What needs to be done:
Go through the data that follows and restate each line exactly as it reads.

┌────────

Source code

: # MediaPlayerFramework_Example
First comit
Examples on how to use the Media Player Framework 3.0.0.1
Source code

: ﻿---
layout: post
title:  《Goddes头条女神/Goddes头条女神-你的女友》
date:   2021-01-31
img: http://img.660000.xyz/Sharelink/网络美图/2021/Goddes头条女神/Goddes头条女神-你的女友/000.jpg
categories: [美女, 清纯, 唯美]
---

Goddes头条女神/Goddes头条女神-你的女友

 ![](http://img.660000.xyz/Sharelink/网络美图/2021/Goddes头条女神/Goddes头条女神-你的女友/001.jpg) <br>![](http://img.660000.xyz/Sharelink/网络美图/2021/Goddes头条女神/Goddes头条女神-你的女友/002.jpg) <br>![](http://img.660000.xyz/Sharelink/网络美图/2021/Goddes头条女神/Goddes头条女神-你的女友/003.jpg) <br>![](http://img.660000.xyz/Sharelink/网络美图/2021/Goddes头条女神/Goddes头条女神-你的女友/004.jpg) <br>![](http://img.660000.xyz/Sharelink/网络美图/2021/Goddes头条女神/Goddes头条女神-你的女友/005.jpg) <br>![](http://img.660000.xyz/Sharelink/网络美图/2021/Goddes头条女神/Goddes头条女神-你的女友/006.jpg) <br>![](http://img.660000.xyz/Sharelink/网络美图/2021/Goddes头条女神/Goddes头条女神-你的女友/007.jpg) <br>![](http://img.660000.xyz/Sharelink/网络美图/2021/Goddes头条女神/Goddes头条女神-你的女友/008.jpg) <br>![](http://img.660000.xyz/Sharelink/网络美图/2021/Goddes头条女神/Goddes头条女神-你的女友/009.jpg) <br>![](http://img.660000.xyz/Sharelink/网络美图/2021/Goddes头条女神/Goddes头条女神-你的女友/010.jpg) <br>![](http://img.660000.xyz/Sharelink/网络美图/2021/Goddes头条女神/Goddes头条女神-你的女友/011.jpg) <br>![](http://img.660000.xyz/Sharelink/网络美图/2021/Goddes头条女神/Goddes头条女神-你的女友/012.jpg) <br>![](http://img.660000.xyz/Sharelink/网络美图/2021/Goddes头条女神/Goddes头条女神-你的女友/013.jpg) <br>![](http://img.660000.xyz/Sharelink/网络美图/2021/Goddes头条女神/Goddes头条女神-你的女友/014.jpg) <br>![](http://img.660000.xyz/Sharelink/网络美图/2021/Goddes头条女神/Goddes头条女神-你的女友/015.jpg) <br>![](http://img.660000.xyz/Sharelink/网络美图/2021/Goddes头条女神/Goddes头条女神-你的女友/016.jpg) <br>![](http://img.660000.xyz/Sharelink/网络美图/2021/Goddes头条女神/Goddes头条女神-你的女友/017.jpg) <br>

└────────

Exercise output:
Source code

: # MediaPlayerFramework_Example
First comit
Examples on how to use the Media Player Framework 3.0.0.1
Source code

: ﻿---
layout: post
title:  《Goddes头条女神/Goddes头条女神-你的女友》
date:   2021-01-31
img: http://img.660000.xyz/Sharelink/网络美图/2021/Goddes头条女神/Goddes头条女神-你的女友/000.jpg
categories: [美女, 清纯, 唯美]
---

Goddes头条女神/Goddes头条女神-你的女友

 ![](http://img.660000.xyz/Sharelink/网络美图/2021/Goddes头条女神/Goddes头条女神-你的女友/001.jpg) <br>![](http://img.660000.xyz/Sharelink/网络美图/2021/Goddes头条女神/Goddes头条女神-你的女友/002.jpg) <br>![](http://img.660000.xyz/Sharelink/网络美图/2021/Goddes头条女神/Goddes头条女神-你的女友/003.jpg) <br>![](http://img.660000.xyz/Sharelink/网络美图/2021/Goddes头条女神/Goddes头条女神-你的女友/004.jpg) <br>![](http://img.660000.xyz/Sharelink/网络美图/2021/Goddes头条女神/Goddes头条女神-你的女友/005.jpg) <br>![](http://img.660000.xyz/Sharelink/网络美图/2021/Goddes头条女神/Goddes头条女神-你的女友/006.jpg) <br>![](http://img.660000.xyz/Sharelink/网络美图/2021/Goddes头条女神/Goddes头条女神-你的女友/007.jpg) <br>![](http://img.660000.xyz/Sharelink/网络美图/2021/Goddes头条女神/Goddes头条女神-你的女友/008.jpg) <br>![](http://img.660000.xyz/Sharelink/网络美图/2021/Goddes头条女神/Goddes头条女神-你的女友/009.jpg) <br>![](http://img.660000.xyz/Sharelink/网络美图/2021/Goddes头条女神/Goddes头条女神-你的女友/010.jpg) <br>![](http://img.660000.xyz/Sharelink/网络美图/2021/Goddes头条女神/Goddes头条女神-你的女友/011.jpg) <br>![](http://img.660000.xyz/Sharelink/网络美图/2021/Goddes头条女神/Goddes头条女神-你的女友/012.jpg) <br>![](http://img.660000.xyz/Sharelink/网络美图/2021/Goddes头条女神/Goddes头条女神-你的女友/013.jpg) <br>![](http://img.660000.xyz/Sharelink/网络美图/2021/Goddes头条女神/Goddes头条女神-你的女友/014.jpg) <br>![](http://img.660000.xyz/Sharelink/网络美图/2021/Goddes头条女神/Goddes头条女神-你的女友/015.jpg) <br>![](http://img.660000.xyz/Sharelink/网络美图/2021/Goddes头条女神/Goddes头条女神-你的女友/016.jpg) <br>![](http://img.660000.xyz/Sharelink/网络美图/2021/Goddes头条女神/Goddes头条女神-你的女友/017.jpg) <br>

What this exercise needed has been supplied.